The yellow-throated scrubwren measures 12.5–15 cm (5–6 in) in length. The male bird has a black masked face and ear coverts, with yellow throat and eyebrow. The iris is reddish and upperparts brownish and underparts paler. The wing primaries are yellow and relatively long legs pinkish or cream. The female has a brownish face. Calls include a loud harsh chatter, and a lively song, the latter can be a response to a loud noise such as a car door slamming.

==Distribution and habitat==
The species is found in two disjunct distributions; in coastal north Queensland from Cooktown to Townsville, and from Hervey Bay in southern coastal Queensland south through to southeastern New South Wales. The usual habitat is rainforest gullies, generally with streams nearby. In the Sydney Basin this may be the Illawarra escarpment, and wetter places in the Dharug- and Royal National Parks.

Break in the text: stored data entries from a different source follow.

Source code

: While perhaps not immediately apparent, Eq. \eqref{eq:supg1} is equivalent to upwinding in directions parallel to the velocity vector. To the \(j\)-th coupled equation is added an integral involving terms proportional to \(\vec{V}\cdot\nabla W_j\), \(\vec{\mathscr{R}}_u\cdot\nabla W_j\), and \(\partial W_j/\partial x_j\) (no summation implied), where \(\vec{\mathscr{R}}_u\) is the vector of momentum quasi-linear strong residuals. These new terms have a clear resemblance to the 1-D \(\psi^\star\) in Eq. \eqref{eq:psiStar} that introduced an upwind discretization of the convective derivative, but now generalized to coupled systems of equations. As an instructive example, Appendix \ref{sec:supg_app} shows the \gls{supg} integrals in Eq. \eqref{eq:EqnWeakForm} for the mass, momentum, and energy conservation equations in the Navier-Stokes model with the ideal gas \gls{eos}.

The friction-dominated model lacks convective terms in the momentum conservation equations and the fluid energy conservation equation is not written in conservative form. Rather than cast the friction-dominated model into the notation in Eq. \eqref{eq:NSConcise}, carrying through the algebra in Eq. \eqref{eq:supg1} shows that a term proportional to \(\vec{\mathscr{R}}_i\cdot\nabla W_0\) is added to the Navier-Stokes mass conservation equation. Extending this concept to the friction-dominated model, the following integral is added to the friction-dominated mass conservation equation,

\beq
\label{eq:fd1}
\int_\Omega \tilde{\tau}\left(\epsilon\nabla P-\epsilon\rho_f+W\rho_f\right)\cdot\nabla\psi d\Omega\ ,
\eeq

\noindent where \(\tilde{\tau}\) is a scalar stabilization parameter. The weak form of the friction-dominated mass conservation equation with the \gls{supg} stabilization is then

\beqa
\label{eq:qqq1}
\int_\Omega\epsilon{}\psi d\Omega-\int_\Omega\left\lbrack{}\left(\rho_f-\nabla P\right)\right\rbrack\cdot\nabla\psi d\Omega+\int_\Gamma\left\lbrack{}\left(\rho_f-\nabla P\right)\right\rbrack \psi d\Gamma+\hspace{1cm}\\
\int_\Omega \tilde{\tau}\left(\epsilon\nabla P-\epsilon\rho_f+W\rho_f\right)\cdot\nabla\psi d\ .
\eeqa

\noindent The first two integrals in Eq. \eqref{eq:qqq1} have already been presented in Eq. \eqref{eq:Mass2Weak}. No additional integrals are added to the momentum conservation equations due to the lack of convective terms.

Insectivorous, they feed at ground level, unlike the related large-billed scrubwren (S. magnirostris) which lives in the same wet forest habitat but forages higher in the leaf layer and on branches.

==Breeding==
Breeding season can extend from June to March, with two or more broods laid in a season. The nest is a large structure of long pieces of dried grasses and leaves, sticks, palm fibre, bark, and ferns and feathers for lining. Pear-shaped, it hangs above the ground or water, suspended from a vine or branch. It may be mistaken for flood debris and is often constructed near it. A clutch of two or three tapered oval 26 × 18 mm eggs is laid; they vary from brownish-purple to pale brownish-white with darker spots or blotches. There is a cap of darker colour at the large end of the eggs.

The nest may be expanded in subsequent years by the birds adding an extra chamber onto it. They also appear to be the preferred daytime roosting sites of the golden-tipped bat (Phoniscus papuensis).